Credit Bernard for his honesty, except for one thing — the NBC Sports Network would not have been a great choice.
The NBC Sports Network, formerly Versus, is still making progress and adding quality sports programming. It became a relevant destination during the Stanley Cup playoffs last spring.
But you need a channel chart to find it.
With ABC, you don't. If you live in the Lehigh Valley, you know you can get ABC on WPVI, Channel 6, out of Philadelphia and you've been getting ABC there for decades.
Location matters in real estate and it definitely matters on a channel chart.
The NBC Sports Network, by the way, is on channel 471 for RCN cable subscribers, 93 for Service Electric subscribers and dial position 75 for Blue Ridge customers.
One of the reasons NASCAR does relatively well in the ratings is that the first third of its schedule is on Fox, beginning with Daytona in February, and the last third, going right through the Chase, is on ESPN.
The middle section is on TNT.
While cable channels have become much more of a regular stop on our boxes than they were 10, 15 or especially 20 years ago, you still want the big networks covering you if you can.
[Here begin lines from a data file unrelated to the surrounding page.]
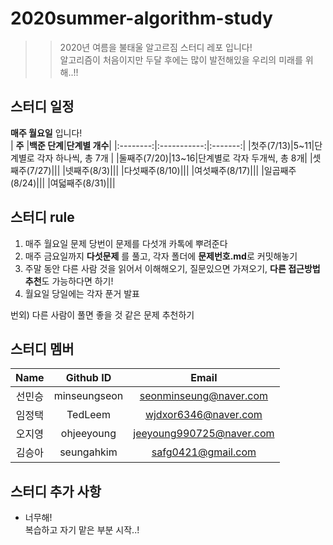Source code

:# 2020summer-algorithm-study
>> 2020년 여름을 불태울 알고르짐 스터디 레포 입니다!  
>> 알고리즘이 처음이지만 두달 후에는 많이 발전해있을 우리의 미래를 위해..!!  

## 스터디 일정  
**매주 월요일** 입니다!  
| **주** |**백준 단계**|**단계별 개수**|
|:--------:|:-----------:|:-------:|
|첫주(7/13)|5~11|단계별로 각자 하나씩, 총 7개 |
|둘째주(7/20)|13~16|단계별로 각자 두개씩, 총 8개|
|셋째주(7/27)|||
|넷째주(8/3)|||
|다섯째주(8/10)|||
|여섯째주(8/17)|||
|일곱째주(8/24)|||
|여덟째주(8/31)|||

## 스터디 rule  
1. 매주 월요일 문제 당번이 문제를 다섯개 카톡에 뿌려준다  
2. 매주 금요일까지 **다섯문제** 를 풀고, 각자 폴더에 **문제번호.md**로 커밋해놓기  
3. 주말 동안 다른 사람 것을 읽어서 이해해오기, 질문있으면 가져오기, **다른 접근방법 추천**도 가능하다면 하기!  
4. 월요일 당일에는 각자 푼거 발표  
  
번외) 다른 사람이 풀면 좋을 것 같은 문제 추천하기  
  
  
## 스터디 멤버  
| **Name** |**Github ID**|**Email**|
|:--------:|:-----------:|:-------:|
|선민승|minseungseon|seonminseung@naver.com|
|임정택|TedLeem|wjdxor6346@naver.com|
|오지영|ohjeeyoung|jeeyoung990725@naver.com|
|김승아|seungahkim|safg0421@gmail.com|


## 스터디 추가 사항  
- 너무해!   
복습하고 자기 맡은 부분 시작..!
That's why IndyCar wants as many races as possible on the ABC/ESPN family of channels.
The IndyCar series will have 19 races next year with the first four and the last eight on the NBC Sports Network.
But beginning with the Indianapolis 500 on Memorial Day weekend and continuing through the Pocono race, six of seven events will be televised by ABC, which has been always synonymous with IndyCar.
Don't think for a minute that it's a coincidence popular driver Helio Castroneves is back for a second stint on "Dancing With The Stars" on ABC. Every time he does a quick step with partner Chelsie Hightower, ABC is hoping people will remember that Helio is also pretty fast around that track in Indianapolis every Memorial Day weekend.
Bernard admitted that he wanted Pocono's return on the circuit seen by as many people as possible and ABC afforded him that opportunity, even if it meant a shorter race.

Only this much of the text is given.